By the 16th century, the Douglas family had lost all claims to the Scottish throne and had been decimated at the battle of  Arkinholm. However, they still had held posts in the Borders and were a notable family with various cadet branches. The family held the title of Sheriff of Cavers. In 1575, this would be Sir William Douglas.


Beanjeddart – Bonjedward

This most probably refers to the Douglases of Bonjedward.



This refers to John Cranstane of that Ilk . He was a Border nobleman. The Cranstone family married into the Douglas family of Cavers


The Gladstones – also Gledstanes – owned various lands throughout the Borders. One branch had been adherents to the Douglas family for generations, but then changed alliances to serve the Scotts of Branxholme. The family had close links with Roxburghshire and also with Dumfries, with several generations serving as baillies, often under the Wardenship of the Maxwell Lords.

Trumbills – Turnbulls

The Turnbull clan had strongholds around Jedburgh.

Notable families were:

Turnbulls of Hundlie (Hundalee)
Turnbulls of Bedrule
Turnbulls of Edderstane


The Rutherfords were a notable family of the Scottish Middle March. Their epithet was the “Riding Rutherfords”

Hunthill was one of their strongholds

Laird of Mow (Molle)

The Laird of Mow appears in the Calendar of Border Papers. HOwever, as Scott notes, there seems to be no documentation that he died at the Reidswire.


Kers of Graden

Graden was traditionally a Kerr seat. In 1575, the title would have been that of Andrew Ker(1545-19/12/1599). An Andrew Ker, called ‘the tutor of Graden’ is noted as being a rider in 1590, with his loot being reset by Robin Elliot.




John Forster

Sir John Forster was one of the dominant characters throughout the 1500s. He was Warden of the English Middle March between 1560-86  and 1588-95.  Early in his career, he fought at Solway Moss. In 1575, he was captured at the Redeswire. He served as Sherrif of Northumberland 1549-50. He died at Bamburgh 13/1/1602.


Sir George Heron of Chipchasehouse

Sir George Heron was the Keeper of Redesdale before 1573 (noted in Sep 1597 (CBP I  402), and Captain of Harbottle Castle. His death at the Reidswire noted in the CBP. References to the event continue a decade and more later (CBP I, 205-6).(CBP II 602 (Oct 18 1598) and Feb 1599 (CBP II 590). His political biography can be found here.

The Fenwicks

The Fenwicks were an English clan and were listed as  gentlemen of the English Middle Marches in Musgrave’s list compiled in July 1583.

Sir Francis Russell

Sir Francis Russell was son-in-law to John Forster. He was killed in another skirmish in 1585, which took place between Sir John Forster and Thomas Ker of Fairniehurst.
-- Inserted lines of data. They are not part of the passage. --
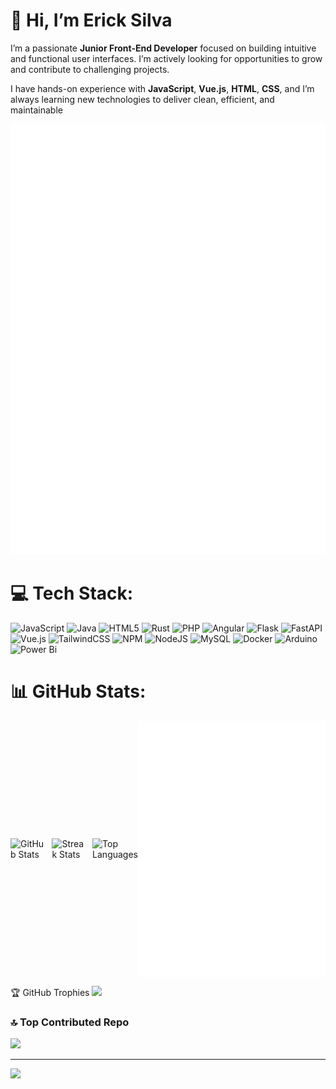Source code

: 
#  👋 Hi, I’m Erick Silva

I’m a passionate **Junior Front-End Developer** focused on building intuitive and functional user interfaces. I’m actively looking for opportunities to grow and contribute to challenging projects.

I have hands-on experience with **JavaScript**, **Vue.js**, **HTML**, **CSS**, and I’m always learning new technologies to deliver clean, efficient, and maintainable 

![Calendário de Contribuições](./metrics.svg)


<!--/examples-->
# 💻 Tech Stack:
![JavaScript](https://img.shields.io/badge/javascript-%23323330.svg?style=for-the-badge&logo=javascript&logoColor=%23F7DF1E) ![Java](https://img.shields.io/badge/java-%23ED8B00.svg?style=for-the-badge&logo=openjdk&logoColor=white) ![HTML5](https://img.shields.io/badge/html5-%23E34F26.svg?style=for-the-badge&logo=html5&logoColor=white) ![Rust](https://img.shields.io/badge/rust-%23000000.svg?style=for-the-badge&logo=rust&logoColor=white) ![PHP](https://img.shields.io/badge/php-%23777BB4.svg?style=for-the-badge&logo=php&logoColor=white) ![Angular](https://img.shields.io/badge/angular-%23DD0031.svg?style=for-the-badge&logo=angular&logoColor=white) ![Flask](https://img.shields.io/badge/flask-%23000.svg?style=for-the-badge&logo=flask&logoColor=white) ![FastAPI](https://img.shields.io/badge/FastAPI-005571?style=for-the-badge&logo=fastapi) ![Vue.js](https://img.shields.io/badge/vue.js-%2335495e.svg?style=for-the-badge&logo=vuedotjs&logoColor=%234FC08D) ![TailwindCSS](https://img.shields.io/badge/tailwindcss-%2338B2AC.svg?style=for-the-badge&logo=tailwind-css&logoColor=white) ![NPM](https://img.shields.io/badge/NPM-%23CB3837.svg?style=for-the-badge&logo=npm&logoColor=white) ![NodeJS](https://img.shields.io/badge/node.js-6DA55F?style=for-the-badge&logo=node.js&logoColor=white) ![MySQL](https://img.shields.io/badge/mysql-4479A1.svg?style=for-the-badge&logo=mysql&logoColor=white) ![Docker](https://img.shields.io/badge/docker-%230db7ed.svg?style=for-the-badge&logo=docker&logoColor=white) ![Arduino](https://img.shields.io/badge/-Arduino-00979D?style=for-the-badge&logo=Arduino&logoColor=white) ![Power Bi](https://img.shields.io/badge/power_bi-F2C811?style=for-the-badge&logo=powerbi&logoColor=black)
# 📊 GitHub Stats:
<div style="display: flex; justify-content: space-between; align-items: center;">

  <!-- Grupo das 3 imagens à esquerda -->
  <div style="display: flex; gap: 10px;">
    <img src="https://github-readme-stats.vercel.app/api?username=steve-erick&theme=dark&hide_border=false&include_all_commits=true&count_private=false" alt="GitHub Stats" />
    <img src="https://nirzak-streak-stats.vercel.app/?user=steve-erick&theme=dark&hide_border=false" alt="Streak Stats" />
    <img src="https://github-readme-stats.vercel.app/api/top-langs/?username=steve-erick&theme=dark&hide_border=false&include_all_commits=true&count_private=false&layout=compact" alt="Top Languages" />
  </div>

  <!-- Imagem do calendário à direita -->
  <img src="./metrics.svg" alt="Calendário de Contribuições" width="300" />

</div>


🏆 GitHub Trophies ![](https://github-profile-trophy.vercel.app/?username=steve-erick&theme=radical&no-frame=true&no-bg=false&margin-w=4)

### 🔝 Top Contributed Repo
![](https://github-contributor-stats.vercel.app/api?username=steve-erick&limit=5&theme=dark&combine_all_yearly_contributions=true)

---
[![](https://visitcount.itsvg.in/api?id=steve-erick&icon=2&color=0)](https://visitcount.itsvg.in)

<!-- Proudly created with GPRM ( https://gprm.itsvg.in ) -->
William Fenwick of Wallington

William Fenwick of Wallington was born c. 1550, and served as Deputy Warden to Sir Robert Carey. He was Sherrif of  Northumberland in 1578 & 1589. He died 15/8/1613. There are references to him being at the Redeswire in a number of  19th-century books,  but many take the ballad as their source.

Cuthbert Collingwood

Sir Cuthbert Collingwood was a notable gentleman in the  Bewcastle area. He was born c. 1540.  He was buried 29th Dec. 1596, and was Sheriff of Northumberland at time of death. He was taken prisoner at Reidswire but released, as the other English gentlemen were, after a short time. He ws also a commissioner for English West and Middle Marches.